[WHAT IS EXPECTED] Taking the data below, please print only the lines from the line holding "- Requirement for many" to the line holding "- Forked [RF24](https://github.com/jscrane/RF24)", inclusive, with pictures omitted.

[Stored data entries]
= Beginning of Section =
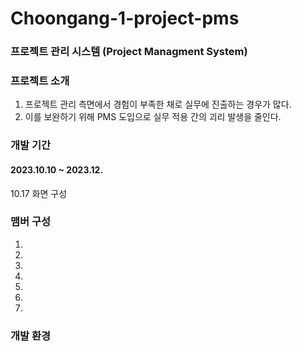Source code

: # Choongang-1-project-pms 
### 프로젝트 관리 시스템 (Project Managment System)


### 프로젝트 소개
1. 프로젝트 관리 측면에서 경험이 부족한 채로 실무에 진출하는 경우가 많다.
2. 이를 보완하기 위해 PMS 도입으로 실무 적용 간의 괴리 발생을 줄인다.


### 개발 기간
#### 2023.10.10 ~ 2023.12.
10.17 화면 구성 


### 맴버 구성
1.  
2.
3.  
4.
5.  
6.
7.

### 개발 환경 
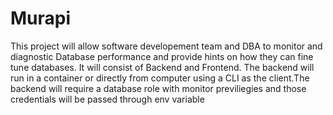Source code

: # Murapi

This project will allow software developement team and DBA to monitor and diagnostic Database performance and provide hints on how they can fine tune databases.
It will consist of  Backend and Frontend. The backend will run in a container or directly from computer using a CLI as the client.The backend will require a database role with monitor previliegies and those credentials will be passed through env variable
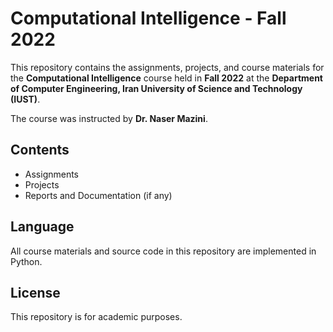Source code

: # Computational Intelligence - Fall 2022

This repository contains the assignments, projects, and course materials for the **Computational Intelligence** course held in **Fall 2022** at the **Department of Computer Engineering, Iran University of Science and Technology (IUST)**.

The course was instructed by **Dr. Naser Mazini**.

## Contents
- Assignments
- Projects
- Reports and Documentation (if any)

## Language
All course materials and source code in this repository are implemented in Python.

## License
This repository is for academic purposes.
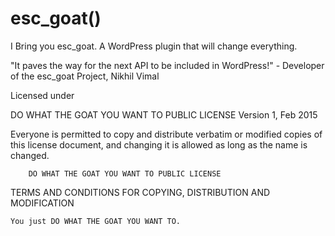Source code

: # esc_goat()

I Bring you esc_goat. A WordPress plugin that will change everything.

"It paves the way for the next API to be included in WordPress!" - Developer of the esc_goat Project, Nikhil Vimal

Licensed under 

DO WHAT THE GOAT YOU WANT TO PUBLIC LICENSE Version 1, Feb 2015

Everyone is permitted to copy and distribute verbatim or modified copies of this license document, and changing it is allowed as long as the name is changed.

        DO WHAT THE GOAT YOU WANT TO PUBLIC LICENSE 

TERMS AND CONDITIONS FOR COPYING, DISTRIBUTION AND MODIFICATION

    You just DO WHAT THE GOAT YOU WANT TO.
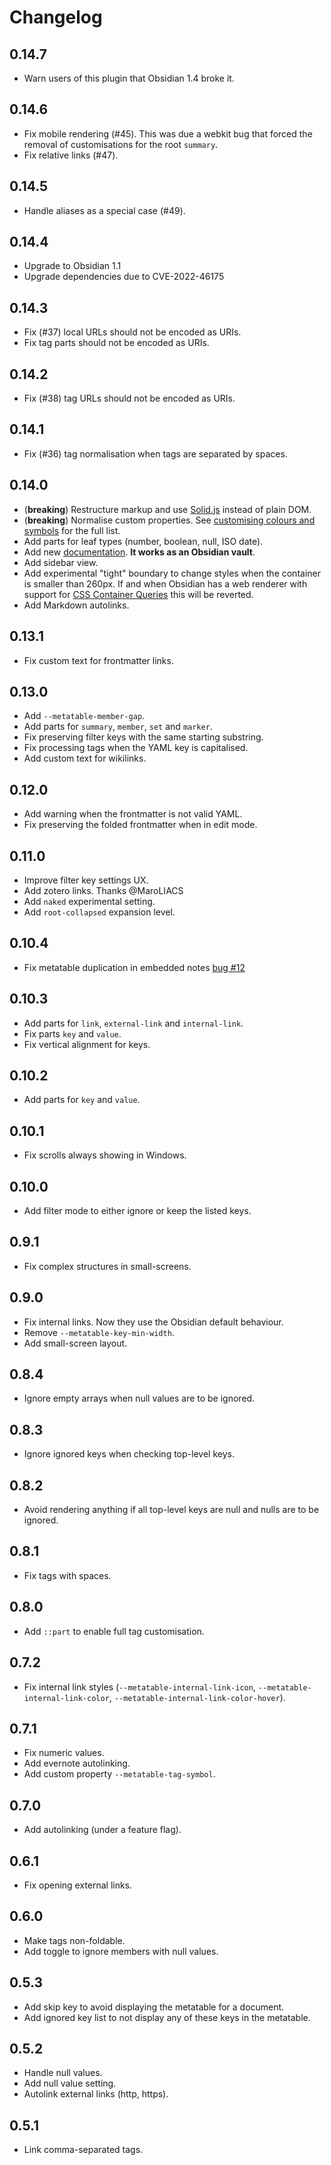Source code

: # Changelog


## 0.14.7

- Warn users of this plugin that Obsidian 1.4 broke it.

## 0.14.6

- Fix mobile rendering (#45). This was due a webkit bug that forced the removal of customisations for the root `summary`.
- Fix relative links (#47).

## 0.14.5

- Handle aliases as a special case (#49).

## 0.14.4

- Upgrade to Obsidian 1.1
- Upgrade dependencies due to CVE-2022-46175

## 0.14.3

- Fix (#37) local URLs should not be encoded as URIs.
- Fix tag parts should not be encoded as URIs.

## 0.14.2

- Fix (#38) tag URLs should not be encoded as URIs.

## 0.14.1

- Fix (#36) tag normalisation when tags are separated by spaces.

## 0.14.0

- (**breaking**) Restructure markup and use [Solid.js](https://www.solidjs.com/) instead of plain DOM.
- (**breaking**) Normalise custom properties. See [customising colours and symbols](./docs/customising_colours_and_symbols) for the full list.
- Add parts for leaf types (number, boolean, null, ISO date).
- Add new [documentation](./docs). **It works as an Obsidian vault**.
- Add sidebar view.
- Add experimental "tight" boundary to change styles when the container is smaller than 260px. If and when Obsidian has a web renderer with support for [CSS Container Queries](https://developer.mozilla.org/en-US/docs/Web/CSS/CSS_Container_Queries) this will be reverted.
- Add Markdown autolinks.


## 0.13.1

- Fix custom text for frontmatter links.

## 0.13.0

- Add `--metatable-member-gap`.
- Add parts for `summary`, `member`, `set` and `marker`.
- Fix preserving filter keys with the same starting substring.
- Fix processing tags when the YAML key is capitalised.
- Add custom text for wikilinks.

## 0.12.0

- Add warning when the frontmatter is not valid YAML.
- Fix preserving the folded frontmatter when in edit mode.

## 0.11.0

- Improve filter key settings UX.
- Add zotero links. Thanks @MaroLIACS
- Add `naked` experimental setting.
- Add `root-collapsed` expansion level.

## 0.10.4

- Fix metatable duplication in embedded notes [bug #12](https://github.com/arnau/obsidian-metatable/issues/12)

## 0.10.3

- Add parts for `link`, `external-link` and `internal-link`.
- Fix parts `key` and `value`.
- Fix vertical alignment for keys.

## 0.10.2

- Add parts for `key` and `value`.

## 0.10.1

- Fix scrolls always showing in Windows.

## 0.10.0

- Add filter mode to either ignore or keep the listed keys.

## 0.9.1

- Fix complex structures in small-screens.

## 0.9.0

- Fix internal links. Now they use the Obsidian default behaviour.
- Remove `--metatable-key-min-width`.
- Add small-screen layout.

## 0.8.4

- Ignore empty arrays when null values are to be ignored.

## 0.8.3

- Ignore ignored keys when checking top-level keys.

## 0.8.2

- Avoid rendering anything if all top-level keys are null and nulls are to be ignored.

## 0.8.1

- Fix tags with spaces.

## 0.8.0

- Add `::part` to enable full tag customisation.

## 0.7.2

- Fix internal link styles (`--metatable-internal-link-icon`, `--metatable-internal-link-color`, `--metatable-internal-link-color-hover`).

## 0.7.1

- Fix numeric values.
- Add evernote autolinking.
- Add custom property `--metatable-tag-symbol`.

## 0.7.0

- Add autolinking (under a feature flag).

## 0.6.1

- Fix opening external links.

## 0.6.0

- Make tags non-foldable.
- Add toggle to ignore members with null values.

## 0.5.3

- Add skip key to avoid displaying the metatable for a document.
- Add ignored key list to not display any of these keys in the metatable.

## 0.5.2

- Handle null values.
- Add null value setting.
- Autolink external links (http, https).

## 0.5.1

- Link comma-separated tags.
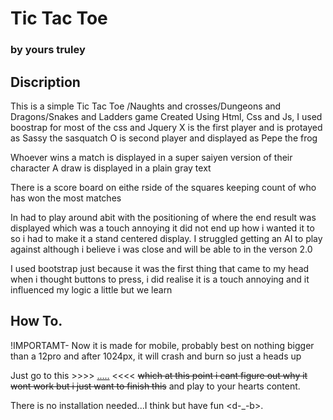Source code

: 

# Tic Tac Toe
### by yours truley



## Discription

This is a simple Tic Tac Toe /Naughts and crosses/Dungeons and Dragons/Snakes and Ladders game 
Created Using Html, Css and Js, I used boostrap for most of the css and Jquery
X is the first player and is protayed as Sassy the sasquatch 
O is second player and displayed as Pepe the frog 

Whoever wins a match is displayed in a super saiyen version of their character
A draw is displayed in a plain gray text 

There is a score board on eithe rside of the squares keeping count of who has won the most matches

In had to play around abit with the positioning of where the end result was displayed which was a touch annoying it did not end up 
how i wanted it to so i had to make it a stand centered display.
I struggled getting an AI to play against although i believe i was close and will be able to in the verson 2.0

I used bootstrap just because it was the first thing that came to my head when i thought buttons to press, i did realise it is a touch annoying and it influenced my logic a little but we learn

## How To.

!IMPORTAMT-  Now it is made for mobile, probably best on nothing bigger than a 12pro and after 1024px, it will crash and burn so just a heads up

Just go to this >>>> [.....](https://tsharliz-joma.github.io/TicYourTacMyToe/) <<<<  ~~which at this point i cant figure out why it wont work but i just want to finish this~~ and play to your hearts content.

There is no installation needed...I think but have fun <d-_-b>.
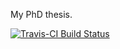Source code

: My PhD thesis.

[![Travis-CI Build
Status](https://travis-ci.org/rorynolan/phdthesis.svg?branch=master)](https://travis-ci.org/rorynolan/phdthesis)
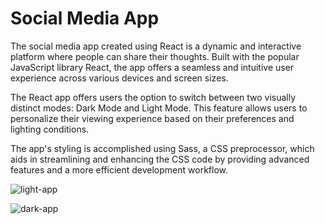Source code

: # Social Media App

The social media app created using React is a dynamic and interactive platform where people can share their thoughts. Built with the popular JavaScript library React, the app offers a seamless and intuitive user experience across various devices and screen sizes.

The React app offers users the option to switch between two visually distinct modes: Dark Mode and Light Mode. This feature allows users to personalize their viewing experience based on their preferences and lighting conditions.

The app's styling is accomplished using Sass, a CSS preprocessor, which aids in streamlining and enhancing the CSS code by providing advanced features and a more efficient development workflow.

![light-app](https://github.com/Navaneeth-Vendta/socialmedia-app/assets/63334278/38a72d7c-1649-4604-9fb1-a61da84ce667)




![dark-app](https://github.com/Navaneeth-Vendta/socialmedia-app/assets/63334278/fbd66611-33f4-431e-9881-2b0957a0a42a)
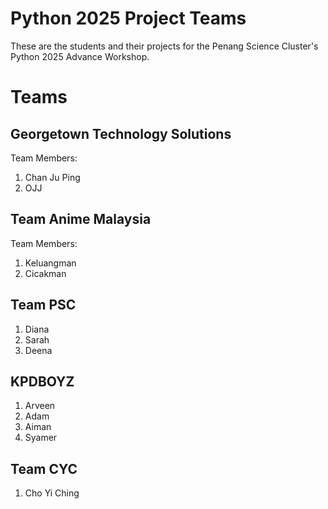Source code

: # Python 2025 Project Teams

These are the students and their projects for the Penang Science Cluster's Python 2025 Advance Workshop.

# Teams

## Georgetown Technology Solutions

Team Members: 

1. Chan Ju Ping
2. OJJ

## Team Anime Malaysia

Team Members:

1. Keluangman
2. Cicakman

## Team PSC

1. Diana
2. Sarah
3. Deena

## KPDBOYZ

1. Arveen
2. Adam
3. Aiman
4. Syamer



## Team CYC
1. Cho Yi Ching
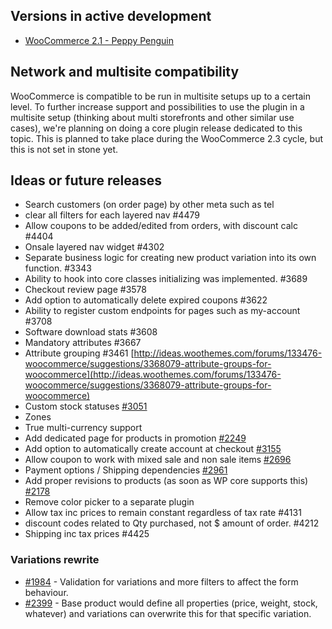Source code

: ## Versions in active development

* [WooCommerce 2.1 - Peppy Penguin](https://github.com/woothemes/woocommerce/wiki/WooCommerce-2.1-Peppy-Penguin)

## Network and multisite compatibility

WooCommerce is compatible to be run in multisite setups up to a certain level. To further increase support and possibilities to use the plugin in a multisite setup (thinking about multi storefronts and other similar use cases), we're planning on doing a core plugin release dedicated to this topic. This is planned to take place during the WooCommerce 2.3 cycle, but this is not set in stone yet.

## Ideas or future releases

- Search customers (on order page) by other meta such as tel
- clear all filters for each layered nav #4479
- Allow coupons to be added/edited from orders, with discount calc #4404
- Onsale layered nav widget #4302
- Separate business logic for creating new product variation into its own function. #3343
- Ability to hook into core classes initializing was implemented. #3689
- Checkout review page #3578
- Add option to automatically delete expired coupons #3622
- Ability to register custom endpoints for pages such as my-account #3708
- Software download stats #3608
- Mandatory attributes #3667
- Attribute grouping #3461 [http://ideas.woothemes.com/forums/133476-woocommerce/suggestions/3368079-attribute-groups-for-woocommerce](http://ideas.woothemes.com/forums/133476-woocommerce/suggestions/3368079-attribute-groups-for-woocommerce)
- Custom stock statuses [#3051](https://github.com/woothemes/woocommerce/issues/3051)
- Zones
- True multi-currency support
- Add dedicated page for products in promotion [#2249](https://github.com/woothemes/woocommerce/issues/2249)
- Add option to automatically create account at checkout [#3155](https://github.com/woothemes/woocommerce/issues/3155)
- Allow coupon to work with mixed sale and non sale items [#2696](https://github.com/woothemes/woocommerce/issues/2696)
- Payment options / Shipping dependencies [#2961](https://github.com/woothemes/woocommerce/issues/2961)
- Add proper revisions to products (as soon as WP core supports this) [#2178](https://github.com/woothemes/woocommerce/issues/2178)
- Remove color picker to a separate plugin
- Allow tax inc prices to remain constant regardless of tax rate #4131
- discount codes related to Qty purchased, not $ amount of order. #4212
- Shipping inc tax prices #4425

### Variations rewrite

* [#1984](https://github.com/woothemes/woocommerce/issues/1984) - Validation for variations and more filters to affect the form behaviour.
* [#2399](https://github.com/woothemes/woocommerce/issues/2399) - Base product would define all properties (price, weight, stock, whatever) and variations can overwrite this for that specific variation.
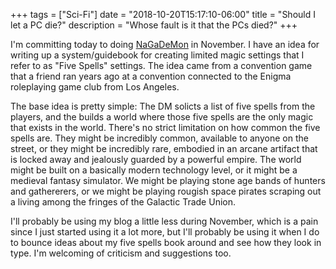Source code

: +++
tags = ["Sci-Fi"]
date = "2018-10-20T15:17:10-06:00"
title = "Should I let a PC die?"
description = "Whose fault is it that the PCs died?"
+++

I'm committing today to doing [NaGaDeMon](https://www.facebook.com/groups/nagademon/) in November. I have an idea for writing up a system/guidebook for creating limited magic settings that I refer to as "Five Spells" settings. The idea came from a convention game that a friend ran years ago at a convention connected to the Enigma roleplaying game club from Los Angeles. 

The base idea is pretty simple: The DM solicts a list of five spells from the players, and the builds a world where those five spells are the only magic that exists in the world. There's no strict limitation on how common the five spells are. They might be incredibly common, available to anyone on the street, or they might be incredibly rare, embodied in an arcane artifact that is locked away and jealously guarded by a powerful empire. The world might be built on a basically modern technology level, or it might be a medieval fantasy simulator. We might be playing stone age bands of hunters and gathererers, or we might be playing rougish space pirates scraping out a living among the fringes of the Galactic Trade Union.

I'll probably be using my blog a little less during November, which is a pain since I just started using it a lot more, but  I'll probably be using it when I do to bounce ideas about my five spells book around and see how they look in type. I'm welcoming of criticism and suggestions too.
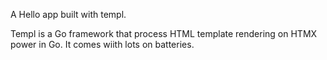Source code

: A Hello app built with templ. 

Templ is a Go framework that process HTML template rendering on HTMX power in Go. It comes wiith lots on batteries.
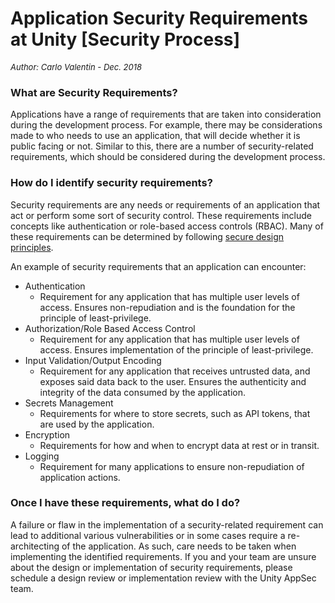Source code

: # Application Security Requirements at Unity [Security Process]
<font size="-1">_Author: Carlo Valentin - Dec. 2018_</font>

### What are Security Requirements?

Applications have a range of requirements that are taken into consideration during the development process. For example, there may be considerations made to who needs to use an application, that will decide whether it is public facing or not. Similar to this, there are a number of security-related requirements, which should be considered during the development process.

### How do I identify security requirements?

Security requirements are any needs or requirements of an application that act or perform some sort of security control. These requirements include concepts like authentication or role-based access controls (RBAC). Many of these requirements can be determined by following [secure design principles](../Coding%20Practice/Secure-Design-Principles.md).

 

An example of security requirements that an application can encounter:

- Authentication
  - Requirement for any application that has multiple user levels of access. Ensures non-repudiation and is the foundation for the principle of least-privilege.
- Authorization/Role Based Access Control
  - Requirement for any application that has multiple user levels of access. Ensures implementation of the principle of least-privilege.
- Input Validation/Output Encoding
  - Requirement for any application that receives untrusted data, and exposes said data back to the user. Ensures the authenticity and integrity of the data consumed by the application.
- Secrets Management
  - Requirements for where to store secrets, such as API tokens, that are used by the application.
- Encryption
  - Requirements for how and when to encrypt data at rest or in transit.
- Logging
  - Requirement for many applications to ensure non-repudiation of application actions.

### Once I have these requirements, what do I do?

A failure or flaw in the implementation of a security-related requirement can lead to additional various vulnerabilities or in some cases require a re-architecting of the application. As such, care needs to be taken when implementing the identified requirements. If you and your team are unsure about the design or implementation of security requirements, please schedule a design review or implementation review with the Unity AppSec team.
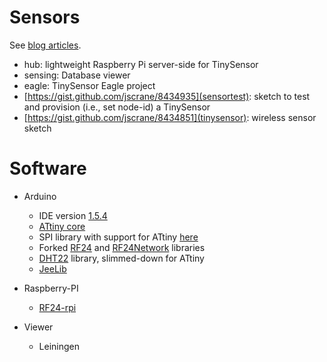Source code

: Sensors
=======
See [blog articles](http://programmablehardware.blogspot.ie/search/label/tinysensor).

* hub: lightweight Raspberry Pi server-side for TinySensor
* sensing: Database viewer
* eagle: TinySensor Eagle project
* [https://gist.github.com/jscrane/8434935](sensortest): 
sketch to test and provision (i.e., set node-id) a TinySensor
* [https://gist.github.com/jscrane/8434851](tinysensor): 
wireless sensor sketch

Software
========
* Arduino
  - IDE version [1.5.4](http://arduino.cc/en/Main/Software)
  - [ATtiny core](https://github.com/jscrane/attiny)
  - SPI library with support for ATtiny [here](https://github.com/jscrane/SPI)
  - Forked [RF24](https://github.com/jscrane/RF24) and 
[RF24Network](https://github.com/jscrane/RF24Network) libraries
  - [DHT22](https://github.com/jscrane/DHT22) library, slimmed-down for ATtiny
  - [JeeLib](https://github.com/jcw/jeelib)

* Raspberry-PI
  - [RF24-rpi](https://github.com/jscrane/RF24-rpi)

* Viewer
  - Leiningen
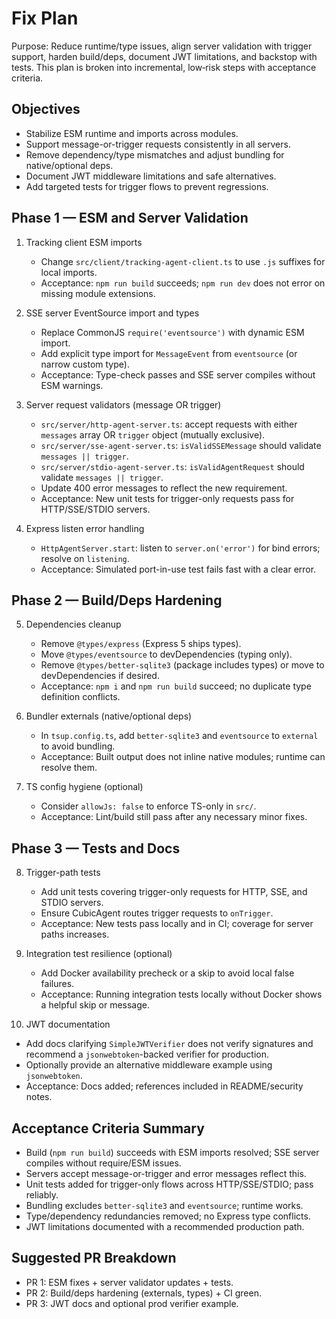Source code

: # Fix Plan

Purpose: Reduce runtime/type issues, align server validation with trigger support, harden build/deps, document JWT limitations, and backstop with tests. This plan is broken into incremental, low‑risk steps with acceptance criteria.

## Objectives

- Stabilize ESM runtime and imports across modules.
- Support message-or-trigger requests consistently in all servers.
- Remove dependency/type mismatches and adjust bundling for native/optional deps.
- Document JWT middleware limitations and safe alternatives.
- Add targeted tests for trigger flows to prevent regressions.

## Phase 1 — ESM and Server Validation

1) Tracking client ESM imports
   - Change `src/client/tracking-agent-client.ts` to use `.js` suffixes for local imports.
   - Acceptance: `npm run build` succeeds; `npm run dev` does not error on missing module extensions.

2) SSE server EventSource import and types
   - Replace CommonJS `require('eventsource')` with dynamic ESM import.
   - Add explicit type import for `MessageEvent` from `eventsource` (or narrow custom type).
   - Acceptance: Type-check passes and SSE server compiles without ESM warnings.

3) Server request validators (message OR trigger)
   - `src/server/http-agent-server.ts`: accept requests with either `messages` array OR `trigger` object (mutually exclusive).
   - `src/server/sse-agent-server.ts`: `isValidSSEMessage` should validate `messages || trigger`.
   - `src/server/stdio-agent-server.ts`: `isValidAgentRequest` should validate `messages || trigger`.
   - Update 400 error messages to reflect the new requirement.
   - Acceptance: New unit tests for trigger-only requests pass for HTTP/SSE/STDIO servers.

4) Express listen error handling
   - `HttpAgentServer.start`: listen to `server.on('error')` for bind errors; resolve on `listening`.
   - Acceptance: Simulated port-in-use test fails fast with a clear error.

## Phase 2 — Build/Deps Hardening

5) Dependencies cleanup
   - Remove `@types/express` (Express 5 ships types).
   - Move `@types/eventsource` to devDependencies (typing only).
   - Remove `@types/better-sqlite3` (package includes types) or move to devDependencies if desired.
   - Acceptance: `npm i` and `npm run build` succeed; no duplicate type definition conflicts.

6) Bundler externals (native/optional deps)
   - In `tsup.config.ts`, add `better-sqlite3` and `eventsource` to `external` to avoid bundling.
   - Acceptance: Built output does not inline native modules; runtime can resolve them.

7) TS config hygiene (optional)
   - Consider `allowJs: false` to enforce TS-only in `src/`.
   - Acceptance: Lint/build still pass after any necessary minor fixes.

## Phase 3 — Tests and Docs

8) Trigger-path tests
   - Add unit tests covering trigger-only requests for HTTP, SSE, and STDIO servers.
   - Ensure CubicAgent routes trigger requests to `onTrigger`.
   - Acceptance: New tests pass locally and in CI; coverage for server paths increases.

9) Integration test resilience (optional)
   - Add Docker availability precheck or a skip to avoid local false failures.
   - Acceptance: Running integration tests locally without Docker shows a helpful skip or message.

10) JWT documentation

- Add docs clarifying `SimpleJWTVerifier` does not verify signatures and recommend a `jsonwebtoken`-backed verifier for production.
- Optionally provide an alternative middleware example using `jsonwebtoken`.
- Acceptance: Docs added; references included in README/security notes.

## Acceptance Criteria Summary

- Build (`npm run build`) succeeds with ESM imports resolved; SSE server compiles without require/ESM issues.
- Servers accept message-or-trigger and error messages reflect this.
- Unit tests added for trigger-only flows across HTTP/SSE/STDIO; pass reliably.
- Bundling excludes `better-sqlite3` and `eventsource`; runtime works.
- Type/dependency redundancies removed; no Express type conflicts.
- JWT limitations documented with a recommended production path.

## Suggested PR Breakdown

- PR 1: ESM fixes + server validator updates + tests.
- PR 2: Build/deps hardening (externals, types) + CI green.
- PR 3: JWT docs and optional prod verifier example.
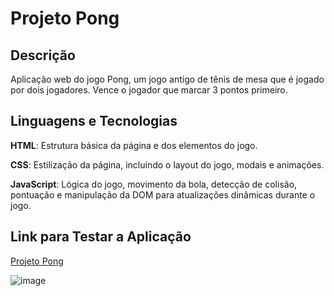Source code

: # Projeto Pong

## Descrição

Aplicação web do jogo Pong, um jogo antigo de tênis de mesa que é jogado por dois jogadores. Vence o jogador que marcar 3
pontos primeiro.

## Linguagens e Tecnologias

**HTML**: Estrutura básica da página e dos elementos do jogo.

**CSS**: Estilização da página, incluindo o layout do jogo, modais e animações.

**JavaScript**: Lógica do jogo, movimento da bola, detecção de colisão, pontuação e manipulação da DOM para atualizações 
dinâmicas durante o jogo.

## Link para Testar a Aplicação
[Projeto Pong](https://rafaelmr9.github.io/Pong/)

![image](https://github.com/RafaelMR9/Pong/assets/24281310/fde8fed3-09c6-480f-887e-4c24adcc2792)
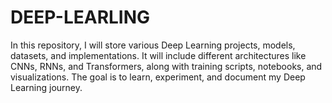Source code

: # DEEP-LEARLING
In this repository, I will store various Deep Learning projects, models, datasets, and implementations. It will include different architectures like CNNs, RNNs, and Transformers, along with training scripts, notebooks, and visualizations. The goal is to learn, experiment, and document my Deep Learning journey.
= End of Section =
[EXERCISE RESPONSE]
  - Requirement for many applications to ensure non-repudiation of application actions.

### Once I have these requirements, what do I do?

A failure or flaw in the implementation of a security-related requirement can lead to additional various vulnerabilities or in some cases require a re-architecting of the application. As such, care needs to be taken when implementing the identified requirements. If you and your team are unsure about the design or implementation of security requirements, please schedule a design review or implementation review with the Unity AppSec team.
Source code

: Sensors
=======
See [blog articles](http://programmablehardware.blogspot.ie/search/label/tinysensor).

* hub: lightweight Raspberry Pi server-side for TinySensor
* sensing: Database viewer
* eagle: TinySensor Eagle project
* [https://gist.github.com/jscrane/8434935](sensortest): 
sketch to test and provision (i.e., set node-id) a TinySensor
* [https://gist.github.com/jscrane/8434851](tinysensor): 
wireless sensor sketch

Software
========
* Arduino
  - IDE version [1.5.4](http://arduino.cc/en/Main/Software)
  - [ATtiny core](https://github.com/jscrane/attiny)
  - SPI library with support for ATtiny [here](https://github.com/jscrane/SPI)
  - Forked [RF24](https://github.com/jscrane/RF24) and 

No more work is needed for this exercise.